Active RAG Chat with Hallucination Mitigation

Project Overview

This project presents an "Active Retrieval-Augmented Generation (RAG)" chat application built with Streamlit, specifically designed to address and mitigate the challenge of hallucination in Large Language Model (LLM) responses. Inspired by the methodology outlined in the research paper "Active Retrieval Augmented Generation", this implementation extends the RAG paradigm by introducing a dynamic, iterative self-correction mechanism.

The core idea is to enhance the factual accuracy and reliability of LLM-generated answers by integrating real-time validation against external knowledge sources. The application provides a transparent view into this "thinking process," allowing users to observe the AI's internal validation steps. Alongside the interactive chat, an accompanying evaluation script is included to quantitatively assess the effectiveness of this active hallucination mitigation strategy.

Features

Interactive Chat Interface: A responsive front-end built with Streamlit.
Active RAG Pipeline: Implements a novel, multi-step iterative process for generating and validating LLM responses.
Hallucination Mitigation: Significantly reduces the generation of factually incorrect or unverified information by the LLM.
Transparent Thinking Process: Users can expand a dedicated section within each AI response to view the detailed steps of sentence generation, keyword extraction, validation question formulation, external retrieval, and rechecking.
External Knowledge Integration: Utilizes Google Custom Search Engine (CSE) for real-time information retrieval and factual validation.
LLM Backbone: Powered by gemini-2.0-flash-lite for both content generation and validation tasks.

How It Works: The Active RAG Pipeline

The heart of this project is a sophisticated, iterative RAG pipeline designed to build and validate answers sentence by sentence. This process involves multiple interactions with the LLM and an external search engine:

Sentence-by-Sentence Generation: The LLM (gemini-2.0-flash-lite) is prompted to generate the answer to the user's question one sentence at a time, building upon the previously generated context.
Keyword and Concept Extraction: From each newly generated sentence, the LLM identifies and extracts 2-5 main topics, keyphrases, or factual claims that require verification.
Validation Question Generation: The LLM then formulates specific, relevant questions around these identified concepts. These questions are designed to be answerable by an external search and to help determine the factual correctness of the original generated sentence.
External Retrieval (Google CSE): The generated validation questions are used to query a Google Custom Search Engine (CSE).

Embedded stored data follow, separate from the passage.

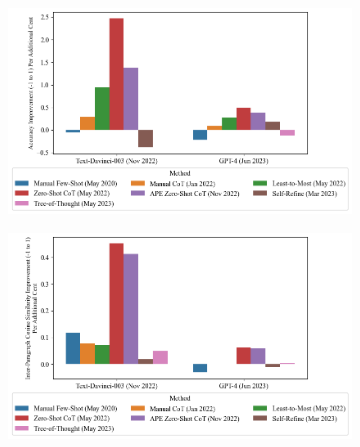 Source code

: \documentclass[11pt]{article}
\begin{document}
\begin{figure}
  \caption{Gains Per Cent v. Direct Prompting}
  \begin{subfigure}[h]{0.4925\textwidth}
      \centering
      \includegraphics[width=0.95\hsize]{../Output/gsm8k_change_in_accuracy_quality_per_change_in_cost_sorted_by_technique_age.png} 
  \end{subfigure}
  \begin{subfigure}[h]{0.4925\textwidth}
      \centering
      \includegraphics[width=0.95\hsize]{../Output/cw_change_in_accuracy_quality_per_change_in_cost_sorted_by_technique_age_transformed.png}
  \end{subfigure}
  \hfill
  \label{fig:gains_v_dp_cost}
\end{figure}

\end{document}
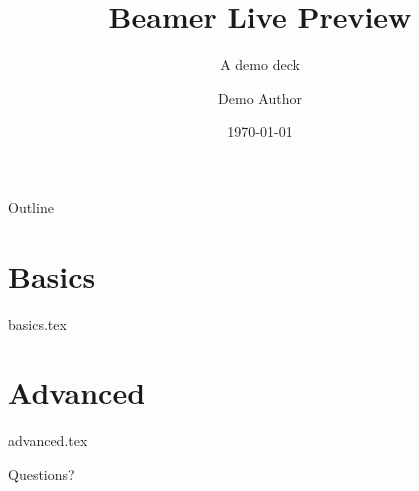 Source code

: \documentclass[11pt,aspectratio=169,dvipsnames,svgnames]{beamer}
\title{Beamer Live Preview}
\subtitle{A demo deck}
\date{\today}
\author{Demo Author}
\institute{Department of Examples\\University of Somewhere}
\begin{document}
\maketitle

\begin{frame}{Outline}
  \tableofcontents
\end{frame}

\section{Basics}
{basics.tex}

\section{Advanced}
{advanced.tex}

\begin{frame}[standout]
  Questions?
\end{frame}
\end{document}
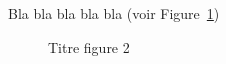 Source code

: Bla bla bla bla bla (voir Figure~\ref{fig:Nature})
\begin{figure}[ht]
	\centering
	\vspace*{13pt}
	\caption{Titre figure 2} 
	\label{fig:Nature}
\end{figure}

The search results (snippets) provide external evidence.
LLM-based Validation: Another instance of the LLM (gemini-2.0-flash-lite, potentially configured with a separate API key for clear separation of roles) takes the validation question and the retrieved snippets. It then determines whether the original claim in the generated sentence is supported by the external evidence, providing a "Yes" or "No" and a brief explanation.
Sentence Correction/Refinement: Finally, the LLM uses these validation results to "recheck" and, if necessary, correct the original generated sentence. If a claim is found to be unverified or incorrect, the sentence is revised to ensure factual accuracy before being added to the final answer.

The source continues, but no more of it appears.